NDP’er Marcel Oostburg heeft gereageerd op de aankondiging dat op 2 januari 2026 in Nederland een groot aantal archiefstukken openbaar wordt gemaakt, waaronder documenten over de onafhankelijkheid van Suriname en de staatsgreep van 1980.
Volgens Oostburg is de openbaarmaking historisch relevant, maar waarschuwt hij dat deze stap niet automatisch betekent dat alle gevoelige informatie beschikbaar komt.
Archieven na vijftig jaar vrijgegeven
Oostburg wijst erop dat de openbaarmaking voortvloeit uit de voormalige Nederlandse Archiefwet, die bepaalt dat overheidsarchieven na vijftig jaar in principe openbaar worden.
“Dat betekent dat er veel nieuwe documenten toegankelijk worden voor historici, journalisten en het publiek,” stelt hij. “Dat is op zichzelf een goede ontwikkeling voor de geschiedschrijving.”
Tegelijkertijd plaatst de NDP’er duidelijke kanttekeningen. “De scepsis die in de samenleving leeft, is deels terecht,” zegt Oostburg.
“Niet alle documenten worden vrijgegeven.
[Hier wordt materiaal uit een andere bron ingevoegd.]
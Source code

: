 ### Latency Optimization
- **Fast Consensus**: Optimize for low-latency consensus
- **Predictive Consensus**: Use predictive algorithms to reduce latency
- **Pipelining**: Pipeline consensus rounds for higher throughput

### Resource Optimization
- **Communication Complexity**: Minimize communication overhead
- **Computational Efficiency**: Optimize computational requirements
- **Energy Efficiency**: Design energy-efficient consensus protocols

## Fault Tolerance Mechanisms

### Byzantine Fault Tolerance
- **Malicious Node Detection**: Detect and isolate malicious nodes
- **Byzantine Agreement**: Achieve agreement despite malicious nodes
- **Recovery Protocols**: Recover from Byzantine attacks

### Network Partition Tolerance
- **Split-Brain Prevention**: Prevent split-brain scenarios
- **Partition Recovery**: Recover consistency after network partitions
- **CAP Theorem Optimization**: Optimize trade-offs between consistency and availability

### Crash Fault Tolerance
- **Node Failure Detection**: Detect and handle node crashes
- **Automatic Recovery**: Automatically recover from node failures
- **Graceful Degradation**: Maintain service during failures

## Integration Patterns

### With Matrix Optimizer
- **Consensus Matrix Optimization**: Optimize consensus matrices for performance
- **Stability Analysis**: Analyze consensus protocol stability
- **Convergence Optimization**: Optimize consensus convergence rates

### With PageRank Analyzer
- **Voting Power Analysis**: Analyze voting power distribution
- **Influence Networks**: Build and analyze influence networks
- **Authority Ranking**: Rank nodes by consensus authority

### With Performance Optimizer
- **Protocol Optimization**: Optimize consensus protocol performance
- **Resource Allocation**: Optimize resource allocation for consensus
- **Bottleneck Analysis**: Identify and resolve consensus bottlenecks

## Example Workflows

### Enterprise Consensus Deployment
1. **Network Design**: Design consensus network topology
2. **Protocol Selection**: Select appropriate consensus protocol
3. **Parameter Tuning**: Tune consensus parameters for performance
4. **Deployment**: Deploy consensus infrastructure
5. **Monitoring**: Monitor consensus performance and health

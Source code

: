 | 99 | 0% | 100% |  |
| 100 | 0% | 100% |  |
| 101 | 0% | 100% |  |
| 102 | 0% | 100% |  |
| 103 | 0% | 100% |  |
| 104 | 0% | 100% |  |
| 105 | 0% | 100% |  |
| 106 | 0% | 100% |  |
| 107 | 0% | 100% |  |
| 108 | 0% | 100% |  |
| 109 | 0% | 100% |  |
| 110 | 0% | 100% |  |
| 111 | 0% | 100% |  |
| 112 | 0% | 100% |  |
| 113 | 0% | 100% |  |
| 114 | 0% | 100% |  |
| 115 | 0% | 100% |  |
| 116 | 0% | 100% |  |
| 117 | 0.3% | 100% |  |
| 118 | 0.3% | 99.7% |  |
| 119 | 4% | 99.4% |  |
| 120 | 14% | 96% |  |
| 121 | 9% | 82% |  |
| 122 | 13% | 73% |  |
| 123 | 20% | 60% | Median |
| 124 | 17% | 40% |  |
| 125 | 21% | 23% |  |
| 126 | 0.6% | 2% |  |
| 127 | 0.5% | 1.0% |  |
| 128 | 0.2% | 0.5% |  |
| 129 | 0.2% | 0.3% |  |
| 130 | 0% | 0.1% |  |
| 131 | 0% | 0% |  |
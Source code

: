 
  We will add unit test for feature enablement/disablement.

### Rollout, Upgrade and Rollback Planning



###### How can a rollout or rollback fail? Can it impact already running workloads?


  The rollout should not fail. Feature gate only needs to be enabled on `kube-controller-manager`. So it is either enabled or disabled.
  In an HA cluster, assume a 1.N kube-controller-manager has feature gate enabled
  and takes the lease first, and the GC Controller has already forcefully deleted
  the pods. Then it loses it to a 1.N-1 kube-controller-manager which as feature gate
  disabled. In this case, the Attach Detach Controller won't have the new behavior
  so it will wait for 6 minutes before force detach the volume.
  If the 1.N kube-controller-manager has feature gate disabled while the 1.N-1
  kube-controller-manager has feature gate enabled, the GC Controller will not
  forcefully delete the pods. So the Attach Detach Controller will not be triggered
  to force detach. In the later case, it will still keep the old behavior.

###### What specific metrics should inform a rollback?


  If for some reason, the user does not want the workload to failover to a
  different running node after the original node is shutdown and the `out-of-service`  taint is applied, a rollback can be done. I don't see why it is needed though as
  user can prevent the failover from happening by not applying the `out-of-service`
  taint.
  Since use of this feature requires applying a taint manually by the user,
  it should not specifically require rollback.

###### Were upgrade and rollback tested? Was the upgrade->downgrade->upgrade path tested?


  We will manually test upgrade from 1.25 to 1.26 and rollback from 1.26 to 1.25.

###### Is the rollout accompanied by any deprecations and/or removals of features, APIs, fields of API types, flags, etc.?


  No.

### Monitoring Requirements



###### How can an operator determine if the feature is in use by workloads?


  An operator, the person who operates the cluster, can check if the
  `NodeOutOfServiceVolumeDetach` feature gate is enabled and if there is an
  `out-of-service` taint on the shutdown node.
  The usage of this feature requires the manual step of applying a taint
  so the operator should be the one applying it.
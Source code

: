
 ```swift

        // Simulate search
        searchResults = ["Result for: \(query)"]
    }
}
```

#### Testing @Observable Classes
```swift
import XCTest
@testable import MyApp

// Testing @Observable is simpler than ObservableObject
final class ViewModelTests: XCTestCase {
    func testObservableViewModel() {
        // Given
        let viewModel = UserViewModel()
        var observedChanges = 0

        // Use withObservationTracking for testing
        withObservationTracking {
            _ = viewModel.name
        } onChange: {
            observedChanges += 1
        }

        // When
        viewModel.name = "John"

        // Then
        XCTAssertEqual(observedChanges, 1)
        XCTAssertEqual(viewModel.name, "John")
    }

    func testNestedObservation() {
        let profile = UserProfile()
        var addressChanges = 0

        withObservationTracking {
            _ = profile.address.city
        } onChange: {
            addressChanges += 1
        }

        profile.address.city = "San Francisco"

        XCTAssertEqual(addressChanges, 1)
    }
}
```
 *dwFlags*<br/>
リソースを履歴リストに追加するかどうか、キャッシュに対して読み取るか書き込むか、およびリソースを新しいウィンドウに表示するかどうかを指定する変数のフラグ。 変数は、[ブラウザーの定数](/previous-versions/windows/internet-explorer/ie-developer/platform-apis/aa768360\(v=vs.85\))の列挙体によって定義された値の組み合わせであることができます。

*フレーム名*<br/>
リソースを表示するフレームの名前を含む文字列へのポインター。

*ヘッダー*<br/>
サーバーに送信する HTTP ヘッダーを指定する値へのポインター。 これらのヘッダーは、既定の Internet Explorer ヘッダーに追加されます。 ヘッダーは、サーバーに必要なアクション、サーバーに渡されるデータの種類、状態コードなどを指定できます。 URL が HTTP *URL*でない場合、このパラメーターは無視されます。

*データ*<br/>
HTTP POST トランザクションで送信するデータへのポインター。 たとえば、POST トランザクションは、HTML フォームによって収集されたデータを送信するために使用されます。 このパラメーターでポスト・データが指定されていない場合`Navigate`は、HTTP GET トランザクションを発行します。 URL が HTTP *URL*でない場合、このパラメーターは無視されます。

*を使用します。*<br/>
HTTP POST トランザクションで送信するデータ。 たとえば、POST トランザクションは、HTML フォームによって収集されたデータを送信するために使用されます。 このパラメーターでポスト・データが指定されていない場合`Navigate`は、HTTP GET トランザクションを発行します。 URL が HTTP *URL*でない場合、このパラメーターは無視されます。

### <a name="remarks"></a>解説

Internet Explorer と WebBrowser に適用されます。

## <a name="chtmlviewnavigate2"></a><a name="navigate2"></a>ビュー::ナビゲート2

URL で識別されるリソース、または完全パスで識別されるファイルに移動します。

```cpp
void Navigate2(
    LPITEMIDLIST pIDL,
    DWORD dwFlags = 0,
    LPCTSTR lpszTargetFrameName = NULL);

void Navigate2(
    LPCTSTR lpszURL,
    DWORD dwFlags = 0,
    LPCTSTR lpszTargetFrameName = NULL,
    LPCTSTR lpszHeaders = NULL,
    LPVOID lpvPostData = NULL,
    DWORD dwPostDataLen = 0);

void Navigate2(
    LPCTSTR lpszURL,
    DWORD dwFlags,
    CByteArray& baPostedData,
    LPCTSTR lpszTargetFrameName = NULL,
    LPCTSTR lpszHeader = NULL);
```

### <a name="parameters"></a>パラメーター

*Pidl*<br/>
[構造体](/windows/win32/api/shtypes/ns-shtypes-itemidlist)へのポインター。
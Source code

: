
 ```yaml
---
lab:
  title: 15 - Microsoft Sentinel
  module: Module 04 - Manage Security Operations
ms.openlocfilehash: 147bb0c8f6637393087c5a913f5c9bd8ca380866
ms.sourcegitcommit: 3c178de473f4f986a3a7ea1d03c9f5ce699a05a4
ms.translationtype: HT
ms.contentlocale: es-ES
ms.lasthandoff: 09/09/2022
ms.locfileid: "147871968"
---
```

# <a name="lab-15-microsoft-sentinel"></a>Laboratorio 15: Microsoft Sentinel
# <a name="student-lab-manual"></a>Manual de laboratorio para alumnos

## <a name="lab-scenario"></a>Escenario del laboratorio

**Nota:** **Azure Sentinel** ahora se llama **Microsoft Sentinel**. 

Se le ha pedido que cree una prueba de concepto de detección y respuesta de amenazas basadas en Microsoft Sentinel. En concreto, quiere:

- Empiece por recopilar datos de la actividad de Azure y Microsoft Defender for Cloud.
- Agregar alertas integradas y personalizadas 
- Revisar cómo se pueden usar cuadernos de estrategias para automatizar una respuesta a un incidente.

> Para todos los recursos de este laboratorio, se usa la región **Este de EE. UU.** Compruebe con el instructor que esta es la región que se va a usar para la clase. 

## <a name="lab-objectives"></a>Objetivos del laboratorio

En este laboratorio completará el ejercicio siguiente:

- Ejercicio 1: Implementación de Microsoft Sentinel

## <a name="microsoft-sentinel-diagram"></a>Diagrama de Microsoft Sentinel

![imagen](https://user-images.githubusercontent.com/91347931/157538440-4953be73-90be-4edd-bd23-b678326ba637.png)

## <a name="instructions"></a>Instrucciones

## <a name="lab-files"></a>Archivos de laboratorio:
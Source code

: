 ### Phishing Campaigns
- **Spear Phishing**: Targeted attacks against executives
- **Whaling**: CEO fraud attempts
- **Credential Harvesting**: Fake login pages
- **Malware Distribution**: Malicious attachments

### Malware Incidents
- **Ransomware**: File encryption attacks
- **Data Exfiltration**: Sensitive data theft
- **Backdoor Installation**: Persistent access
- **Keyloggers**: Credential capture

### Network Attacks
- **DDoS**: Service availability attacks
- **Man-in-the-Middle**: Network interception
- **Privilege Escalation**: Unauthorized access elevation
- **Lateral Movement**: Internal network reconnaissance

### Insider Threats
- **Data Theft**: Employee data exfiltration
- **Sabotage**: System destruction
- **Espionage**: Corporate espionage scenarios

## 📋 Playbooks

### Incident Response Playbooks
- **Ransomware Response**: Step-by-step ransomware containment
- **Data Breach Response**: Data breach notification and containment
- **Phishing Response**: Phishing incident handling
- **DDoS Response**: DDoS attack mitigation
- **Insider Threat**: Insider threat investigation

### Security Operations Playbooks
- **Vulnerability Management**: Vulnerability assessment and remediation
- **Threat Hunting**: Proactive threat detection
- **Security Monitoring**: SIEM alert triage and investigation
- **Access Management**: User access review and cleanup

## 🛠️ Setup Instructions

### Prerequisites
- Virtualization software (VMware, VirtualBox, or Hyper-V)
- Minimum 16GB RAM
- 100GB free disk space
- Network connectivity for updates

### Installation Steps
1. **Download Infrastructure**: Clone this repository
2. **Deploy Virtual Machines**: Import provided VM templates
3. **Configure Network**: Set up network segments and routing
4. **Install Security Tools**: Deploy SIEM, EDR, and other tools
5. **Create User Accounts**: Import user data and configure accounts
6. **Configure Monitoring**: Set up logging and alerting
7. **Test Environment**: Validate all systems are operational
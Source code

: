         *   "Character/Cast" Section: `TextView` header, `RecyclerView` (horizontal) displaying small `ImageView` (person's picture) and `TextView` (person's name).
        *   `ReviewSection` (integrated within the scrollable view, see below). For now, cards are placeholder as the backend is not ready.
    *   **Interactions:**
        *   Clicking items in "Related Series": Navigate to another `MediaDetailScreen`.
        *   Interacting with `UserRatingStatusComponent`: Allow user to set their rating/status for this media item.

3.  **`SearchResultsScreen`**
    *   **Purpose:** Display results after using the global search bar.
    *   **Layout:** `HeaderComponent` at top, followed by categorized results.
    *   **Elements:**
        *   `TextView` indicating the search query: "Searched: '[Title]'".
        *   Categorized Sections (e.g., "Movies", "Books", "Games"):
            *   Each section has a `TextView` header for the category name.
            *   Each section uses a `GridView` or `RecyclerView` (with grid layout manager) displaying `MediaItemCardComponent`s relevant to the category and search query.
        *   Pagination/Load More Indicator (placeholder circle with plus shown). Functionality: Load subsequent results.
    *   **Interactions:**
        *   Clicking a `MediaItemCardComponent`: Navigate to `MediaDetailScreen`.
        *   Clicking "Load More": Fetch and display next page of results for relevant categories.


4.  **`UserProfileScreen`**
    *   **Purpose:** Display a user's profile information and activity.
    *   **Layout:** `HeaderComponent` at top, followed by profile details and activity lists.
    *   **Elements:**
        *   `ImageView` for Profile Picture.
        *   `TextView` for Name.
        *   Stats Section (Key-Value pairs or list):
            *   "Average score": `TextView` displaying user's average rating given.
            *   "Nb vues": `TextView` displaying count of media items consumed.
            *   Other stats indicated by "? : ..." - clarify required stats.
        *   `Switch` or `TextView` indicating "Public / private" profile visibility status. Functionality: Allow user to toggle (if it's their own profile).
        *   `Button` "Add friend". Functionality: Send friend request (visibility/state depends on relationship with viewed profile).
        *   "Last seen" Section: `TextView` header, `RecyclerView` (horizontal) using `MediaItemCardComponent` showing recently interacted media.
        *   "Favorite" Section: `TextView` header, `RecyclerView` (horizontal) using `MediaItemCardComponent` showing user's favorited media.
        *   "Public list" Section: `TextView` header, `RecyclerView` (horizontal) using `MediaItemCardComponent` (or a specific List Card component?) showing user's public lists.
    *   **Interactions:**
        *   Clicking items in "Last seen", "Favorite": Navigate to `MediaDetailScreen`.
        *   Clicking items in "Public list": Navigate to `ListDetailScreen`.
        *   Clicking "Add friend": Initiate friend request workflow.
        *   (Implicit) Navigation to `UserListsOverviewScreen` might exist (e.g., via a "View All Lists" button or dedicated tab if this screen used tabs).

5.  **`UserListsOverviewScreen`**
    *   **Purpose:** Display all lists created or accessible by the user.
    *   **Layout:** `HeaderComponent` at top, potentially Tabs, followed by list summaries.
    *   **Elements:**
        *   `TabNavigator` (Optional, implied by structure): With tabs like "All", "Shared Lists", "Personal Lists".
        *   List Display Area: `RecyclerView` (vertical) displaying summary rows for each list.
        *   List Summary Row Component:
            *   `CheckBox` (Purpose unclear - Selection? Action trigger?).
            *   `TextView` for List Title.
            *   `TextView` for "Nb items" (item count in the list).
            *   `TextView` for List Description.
Stukken die staatsgeheimen bevatten of privacygevoelig zijn, blijven vaak langer gesloten. Sommige dossiers rond de staatsgreep van 1980 zouden zelfs tot 2060 beperkt openbaar blijven.”
Openbaarmaking vindt plaats in Nederland
Volgens Oostburg is het ook belangrijk te benadrukken dat de openbaarmaking en de geplande lunchlezing plaatsvinden in het Nationaal Archief in Den Haag, en niet in Suriname.
“Dat onderstreept opnieuw dat een belangrijk deel van onze geschiedenis buiten ons land wordt beheerd en ontsloten,” merkt hij op.
Oostburg benadrukt verder dat het Nationaal Archief Suriname (NAS) opereert onder de Surinaamse Archiefwet van 2006.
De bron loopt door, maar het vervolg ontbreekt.